Problem details.
Output each of the entries exactly, skipping every picture they contain.

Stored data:
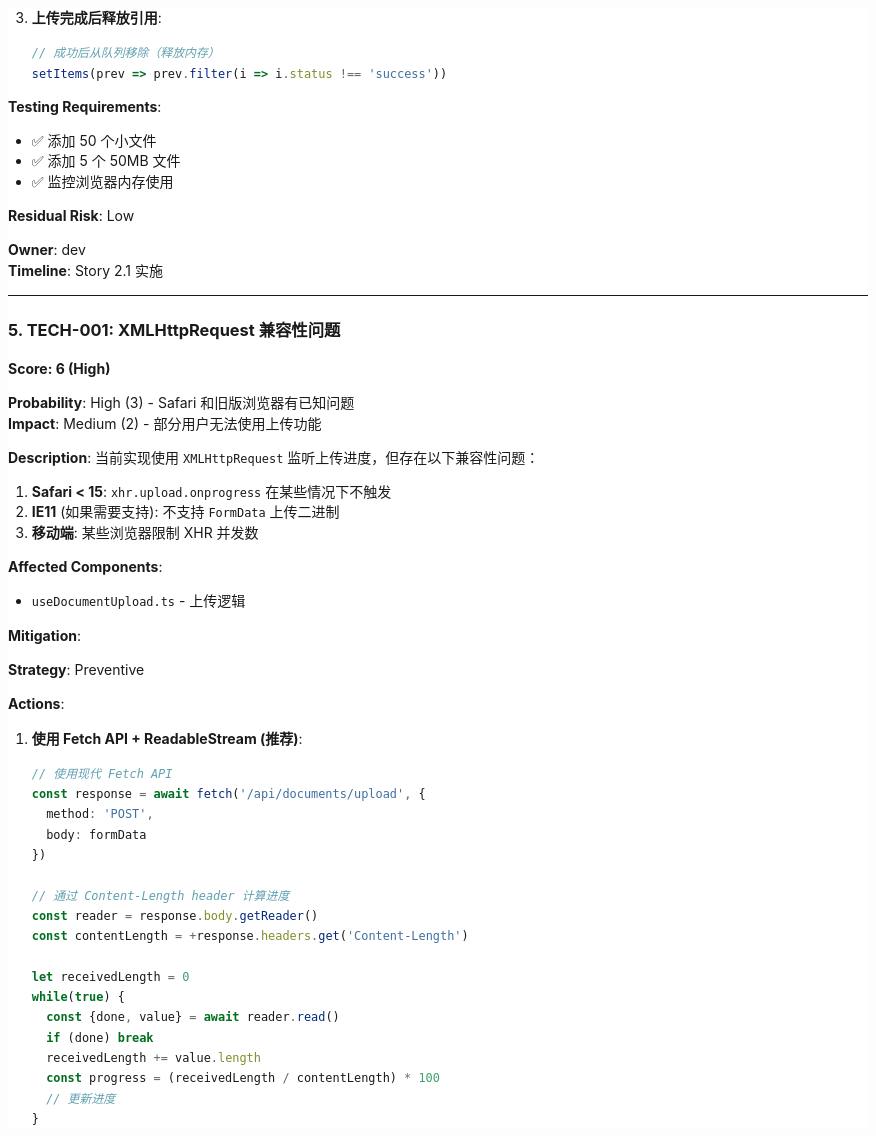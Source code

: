 3. **上传完成后释放引用**:
   ```typescript
   // 成功后从队列移除（释放内存）
   setItems(prev => prev.filter(i => i.status !== 'success'))
   ```

**Testing Requirements**:
- ✅ 添加 50 个小文件
- ✅ 添加 5 个 50MB 文件
- ✅ 监控浏览器内存使用

**Residual Risk**: Low

**Owner**: dev  
**Timeline**: Story 2.1 实施

---

### 5. TECH-001: XMLHttpRequest 兼容性问题

**Score: 6 (High)**

**Probability**: High (3) - Safari 和旧版浏览器有已知问题  
**Impact**: Medium (2) - 部分用户无法使用上传功能

**Description**:
当前实现使用 `XMLHttpRequest` 监听上传进度，但存在以下兼容性问题：

1. **Safari < 15**: `xhr.upload.onprogress` 在某些情况下不触发
2. **IE11** (如果需要支持): 不支持 `FormData` 上传二进制
3. **移动端**: 某些浏览器限制 XHR 并发数

**Affected Components**:
- `useDocumentUpload.ts` - 上传逻辑

**Mitigation**:

**Strategy**: Preventive

**Actions**:
1. **使用 Fetch API + ReadableStream (推荐)**:
   ```typescript
   // 使用现代 Fetch API
   const response = await fetch('/api/documents/upload', {
     method: 'POST',
     body: formData
   })
   
   // 通过 Content-Length header 计算进度
   const reader = response.body.getReader()
   const contentLength = +response.headers.get('Content-Length')
   
   let receivedLength = 0
   while(true) {
     const {done, value} = await reader.read()
     if (done) break
     receivedLength += value.length
     const progress = (receivedLength / contentLength) * 100
     // 更新进度
   }
   ```
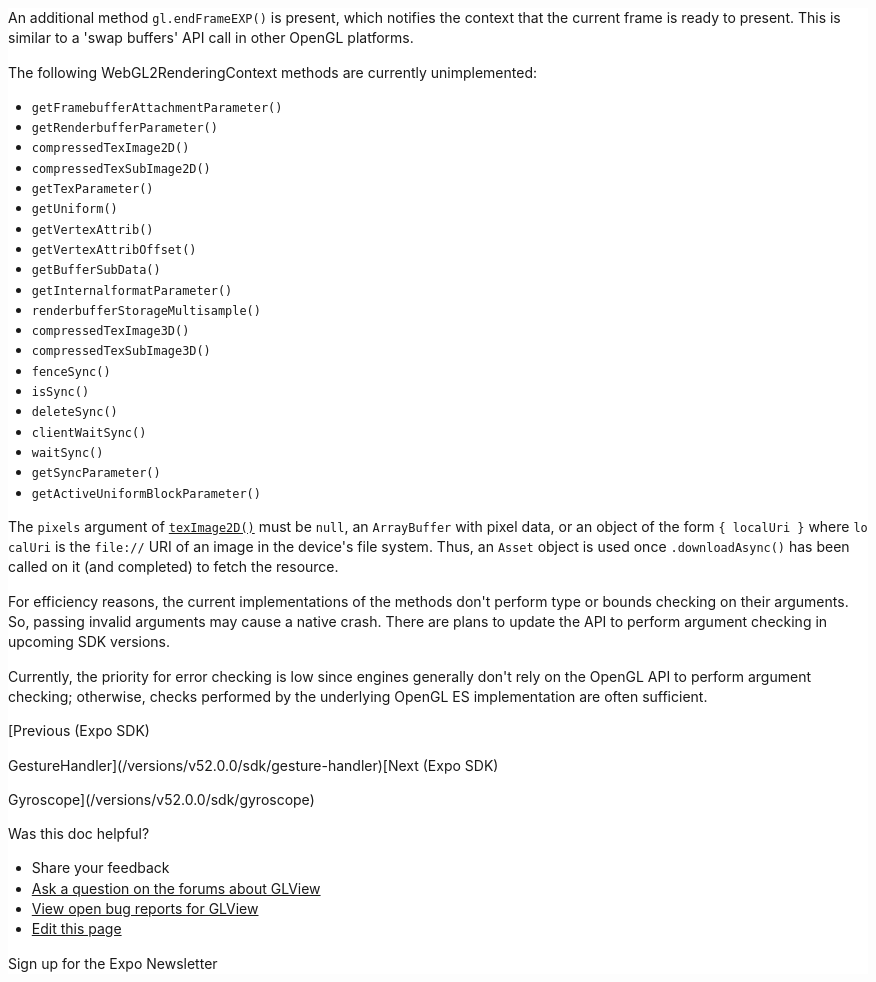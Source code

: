 An additional method `gl.endFrameEXP()` is present, which notifies the context that the current frame is ready to present. This is similar to a 'swap buffers' API call in other OpenGL platforms.

The following WebGL2RenderingContext methods are currently unimplemented:

* `getFramebufferAttachmentParameter()`
* `getRenderbufferParameter()`
* `compressedTexImage2D()`
* `compressedTexSubImage2D()`
* `getTexParameter()`
* `getUniform()`
* `getVertexAttrib()`
* `getVertexAttribOffset()`
* `getBufferSubData()`
* `getInternalformatParameter()`
* `renderbufferStorageMultisample()`
* `compressedTexImage3D()`
* `compressedTexSubImage3D()`
* `fenceSync()`
* `isSync()`
* `deleteSync()`
* `clientWaitSync()`
* `waitSync()`
* `getSyncParameter()`
* `getActiveUniformBlockParameter()`

The `pixels` argument of [`texImage2D()`](https://developer.mozilla.org/en-US/docs/Web/API/WebGLRenderingContext/texImage2D) must be `null`, an `ArrayBuffer` with pixel data, or an object of the form `{ localUri }` where `localUri` is the `file://` URI of an image in the device's file system. Thus, an `Asset` object is used once `.downloadAsync()` has been called on it (and completed) to fetch the resource.

For efficiency reasons, the current implementations of the methods don't perform type or bounds checking on their arguments. So, passing invalid arguments may cause a native crash. There are plans to update the API to perform argument checking in upcoming SDK versions.

Currently, the priority for error checking is low since engines generally don't rely on the OpenGL API to perform argument checking; otherwise, checks performed by the underlying OpenGL ES implementation are often sufficient.

[Previous (Expo SDK)

GestureHandler](/versions/v52.0.0/sdk/gesture-handler)[Next (Expo SDK)

Gyroscope](/versions/v52.0.0/sdk/gyroscope)

Was this doc helpful?

* Share your feedback
* [Ask a question on the forums about GLView](https://chat.expo.dev/)
* [View open bug reports for GLView](https://github.com/expo/expo/labels/GLView)
* [Edit this page](https://github.com/expo/expo/edit/main/docs/pages/versions/v52.0.0/sdk/gl-view.mdx)

Sign up for the Expo Newsletter
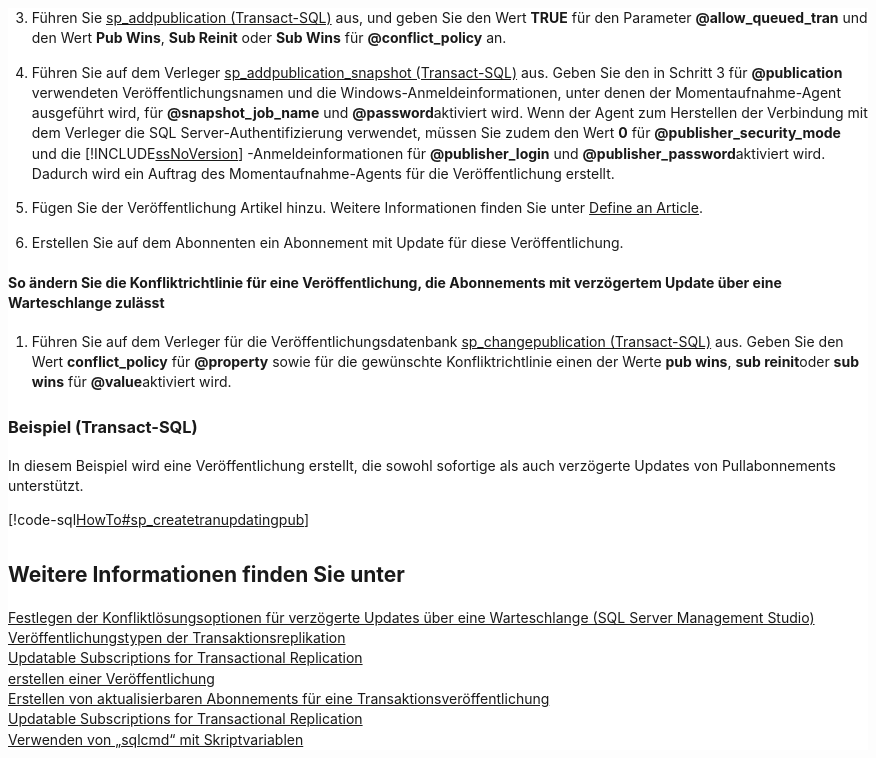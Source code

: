 3.  Führen Sie [sp_addpublication &#40;Transact-SQL&#41;](../../../relational-databases/system-stored-procedures/sp-addpublication-transact-sql.md) aus, und geben Sie den Wert **TRUE** für den Parameter **@allow_queued_tran** und den Wert **Pub Wins**, **Sub Reinit** oder **Sub Wins** für **@conflict_policy** an.  
  
4.  Führen Sie auf dem Verleger [sp_addpublication_snapshot (Transact-SQL)](../../../relational-databases/system-stored-procedures/sp-addpublication-snapshot-transact-sql.md) aus. Geben Sie den in Schritt 3 für **@publication** verwendeten Veröffentlichungsnamen und die Windows-Anmeldeinformationen, unter denen der Momentaufnahme-Agent ausgeführt wird, für **@snapshot_job_name** und **@password**aktiviert wird. Wenn der Agent zum Herstellen der Verbindung mit dem Verleger die SQL Server-Authentifizierung verwendet, müssen Sie zudem den Wert **0** für **@publisher_security_mode** und die [!INCLUDE[ssNoVersion](../../../includes/ssnoversion-md.md)] -Anmeldeinformationen für **@publisher_login** und **@publisher_password**aktiviert wird. Dadurch wird ein Auftrag des Momentaufnahme-Agents für die Veröffentlichung erstellt.  
  
5.  Fügen Sie der Veröffentlichung Artikel hinzu. Weitere Informationen finden Sie unter [Define an Article](../../../relational-databases/replication/publish/define-an-article.md).  
  
6.  Erstellen Sie auf dem Abonnenten ein Abonnement mit Update für diese Veröffentlichung.  
  
#### <a name="to-change-the-conflict-policy-for-a-publication-that-allows-queued-updating-subscriptions"></a>So ändern Sie die Konfliktrichtlinie für eine Veröffentlichung, die Abonnements mit verzögertem Update über eine Warteschlange zulässt  
  
1.  Führen Sie auf dem Verleger für die Veröffentlichungsdatenbank [sp_changepublication &#40;Transact-SQL&#41;](../../../relational-databases/system-stored-procedures/sp-changepublication-transact-sql.md) aus. Geben Sie den Wert **conflict_policy** für **@property** sowie für die gewünschte Konfliktrichtlinie einen der Werte **pub wins**, **sub reinit**oder **sub wins** für **@value**aktiviert wird.  
  
###  <a name="TsqlExample"></a> Beispiel (Transact-SQL)  
 In diesem Beispiel wird eine Veröffentlichung erstellt, die sowohl sofortige als auch verzögerte Updates von Pullabonnements unterstützt.  
  
 [!code-sql[HowTo#sp_createtranupdatingpub](../../../relational-databases/replication/codesnippet/tsql/enable-updating-subscrip_1.sql)]  
  
## <a name="see-also"></a>Weitere Informationen finden Sie unter  
 [Festlegen der Konfliktlösungsoptionen für verzögerte Updates über eine Warteschlange &#40;SQL Server Management Studio&#41;](../../../relational-databases/replication/publish/set-queued-updating-conflict-resolution-options-sql-server-management-studio.md)   
 [Veröffentlichungstypen der Transaktionsreplikation](../../../relational-databases/replication/transactional/publication-types-for-transactional-replication.md)   
 [Updatable Subscriptions for Transactional Replication](../../../relational-databases/replication/transactional/updatable-subscriptions-for-transactional-replication.md)   
 [erstellen einer Veröffentlichung](../../../relational-databases/replication/publish/create-a-publication.md)   
 [Erstellen von aktualisierbaren Abonnements für eine Transaktionsveröffentlichung](create-updatable-subscription-to-transactional-publication.md)   
 [Updatable Subscriptions for Transactional Replication](../../../relational-databases/replication/transactional/updatable-subscriptions-for-transactional-replication.md)   
 [Verwenden von „sqlcmd“ mit Skriptvariablen](../../../relational-databases/scripting/sqlcmd-use-with-scripting-variables.md)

Output for this exercise.
Source code

: 3. **上传完成后释放引用**:
   ```typescript
   // 成功后从队列移除（释放内存）
   setItems(prev => prev.filter(i => i.status !== 'success'))
   ```

**Testing Requirements**:
- ✅ 添加 50 个小文件
- ✅ 添加 5 个 50MB 文件
- ✅ 监控浏览器内存使用

**Residual Risk**: Low

**Owner**: dev  
**Timeline**: Story 2.1 实施

---

### 5. TECH-001: XMLHttpRequest 兼容性问题

**Score: 6 (High)**

**Probability**: High (3) - Safari 和旧版浏览器有已知问题  
**Impact**: Medium (2) - 部分用户无法使用上传功能

**Description**:
当前实现使用 `XMLHttpRequest` 监听上传进度，但存在以下兼容性问题：

1. **Safari < 15**: `xhr.upload.onprogress` 在某些情况下不触发
2. **IE11** (如果需要支持): 不支持 `FormData` 上传二进制
3. **移动端**: 某些浏览器限制 XHR 并发数

**Affected Components**:
- `useDocumentUpload.ts` - 上传逻辑

**Mitigation**:

**Strategy**: Preventive

**Actions**:
1. **使用 Fetch API + ReadableStream (推荐)**:
   ```typescript
   // 使用现代 Fetch API
   const response = await fetch('/api/documents/upload', {
     method: 'POST',
     body: formData
   })
   
   // 通过 Content-Length header 计算进度
   const reader = response.body.getReader()
   const contentLength = +response.headers.get('Content-Length')
   
   let receivedLength = 0
   while(true) {
     const {done, value} = await reader.read()
     if (done) break
     receivedLength += value.length
     const progress = (receivedLength / contentLength) * 100
     // 更新进度
   }
   ```
Source code

: An additional method `gl.endFrameEXP()` is present, which notifies the context that the current frame is ready to present. This is similar to a 'swap buffers' API call in other OpenGL platforms.

The following WebGL2RenderingContext methods are currently unimplemented:

* `getFramebufferAttachmentParameter()`
* `getRenderbufferParameter()`
* `compressedTexImage2D()`
* `compressedTexSubImage2D()`
* `getTexParameter()`
* `getUniform()`
* `getVertexAttrib()`
* `getVertexAttribOffset()`
* `getBufferSubData()`
* `getInternalformatParameter()`
* `renderbufferStorageMultisample()`
* `compressedTexImage3D()`
* `compressedTexSubImage3D()`
* `fenceSync()`
* `isSync()`
* `deleteSync()`
* `clientWaitSync()`
* `waitSync()`
* `getSyncParameter()`
* `getActiveUniformBlockParameter()`

The `pixels` argument of [`texImage2D()`](https://developer.mozilla.org/en-US/docs/Web/API/WebGLRenderingContext/texImage2D) must be `null`, an `ArrayBuffer` with pixel data, or an object of the form `{ localUri }` where `localUri` is the `file://` URI of an image in the device's file system. Thus, an `Asset` object is used once `.downloadAsync()` has been called on it (and completed) to fetch the resource.

For efficiency reasons, the current implementations of the methods don't perform type or bounds checking on their arguments. So, passing invalid arguments may cause a native crash. There are plans to update the API to perform argument checking in upcoming SDK versions.

Currently, the priority for error checking is low since engines generally don't rely on the OpenGL API to perform argument checking; otherwise, checks performed by the underlying OpenGL ES implementation are often sufficient.

[Previous (Expo SDK)

GestureHandler](/versions/v52.0.0/sdk/gesture-handler)[Next (Expo SDK)

Gyroscope](/versions/v52.0.0/sdk/gyroscope)

Was this doc helpful?

* Share your feedback
* [Ask a question on the forums about GLView](https://chat.expo.dev/)
* [View open bug reports for GLView](https://github.com/expo/expo/labels/GLView)
* [Edit this page](https://github.com/expo/expo/edit/main/docs/pages/versions/v52.0.0/sdk/gl-view.mdx)

Sign up for the Expo Newsletter
Source code

: 3.  Führen Sie [sp_addpublication &#40;Transact-SQL&#41;](../../../relational-databases/system-stored-procedures/sp-addpublication-transact-sql.md) aus, und geben Sie den Wert **TRUE** für den Parameter **@allow_queued_tran** und den Wert **Pub Wins**, **Sub Reinit** oder **Sub Wins** für **@conflict_policy** an.  
  
4.  Führen Sie auf dem Verleger [sp_addpublication_snapshot (Transact-SQL)](../../../relational-databases/system-stored-procedures/sp-addpublication-snapshot-transact-sql.md) aus. Geben Sie den in Schritt 3 für **@publication** verwendeten Veröffentlichungsnamen und die Windows-Anmeldeinformationen, unter denen der Momentaufnahme-Agent ausgeführt wird, für **@snapshot_job_name** und **@password**aktiviert wird. Wenn der Agent zum Herstellen der Verbindung mit dem Verleger die SQL Server-Authentifizierung verwendet, müssen Sie zudem den Wert **0** für **@publisher_security_mode** und die [!INCLUDE[ssNoVersion](../../../includes/ssnoversion-md.md)] -Anmeldeinformationen für **@publisher_login** und **@publisher_password**aktiviert wird. Dadurch wird ein Auftrag des Momentaufnahme-Agents für die Veröffentlichung erstellt.  
  
5.  Fügen Sie der Veröffentlichung Artikel hinzu. Weitere Informationen finden Sie unter [Define an Article](../../../relational-databases/replication/publish/define-an-article.md).  
  
6.  Erstellen Sie auf dem Abonnenten ein Abonnement mit Update für diese Veröffentlichung.  
  
#### <a name="to-change-the-conflict-policy-for-a-publication-that-allows-queued-updating-subscriptions"></a>So ändern Sie die Konfliktrichtlinie für eine Veröffentlichung, die Abonnements mit verzögertem Update über eine Warteschlange zulässt  
  
1.  Führen Sie auf dem Verleger für die Veröffentlichungsdatenbank [sp_changepublication &#40;Transact-SQL&#41;](../../../relational-databases/system-stored-procedures/sp-changepublication-transact-sql.md) aus. Geben Sie den Wert **conflict_policy** für **@property** sowie für die gewünschte Konfliktrichtlinie einen der Werte **pub wins**, **sub reinit**oder **sub wins** für **@value**aktiviert wird.  
  
###  <a name="TsqlExample"></a> Beispiel (Transact-SQL)  
 In diesem Beispiel wird eine Veröffentlichung erstellt, die sowohl sofortige als auch verzögerte Updates von Pullabonnements unterstützt.  
  
 [!code-sql[HowTo#sp_createtranupdatingpub](../../../relational-databases/replication/codesnippet/tsql/enable-updating-subscrip_1.sql)]  
  
## <a name="see-also"></a>Weitere Informationen finden Sie unter  
 [Festlegen der Konfliktlösungsoptionen für verzögerte Updates über eine Warteschlange &#40;SQL Server Management Studio&#41;](../../../relational-databases/replication/publish/set-queued-updating-conflict-resolution-options-sql-server-management-studio.md)   
 [Veröffentlichungstypen der Transaktionsreplikation](../../../relational-databases/replication/transactional/publication-types-for-transactional-replication.md)   
 [Updatable Subscriptions for Transactional Replication](../../../relational-databases/replication/transactional/updatable-subscriptions-for-transactional-replication.md)   
 [erstellen einer Veröffentlichung](../../../relational-databases/replication/publish/create-a-publication.md)   
 [Erstellen von aktualisierbaren Abonnements für eine Transaktionsveröffentlichung](create-updatable-subscription-to-transactional-publication.md)   
 [Updatable Subscriptions for Transactional Replication](../../../relational-databases/replication/transactional/updatable-subscriptions-for-transactional-replication.md)   
 [Verwenden von „sqlcmd“ mit Skriptvariablen](../../../relational-databases/scripting/sqlcmd-use-with-scripting-variables.md)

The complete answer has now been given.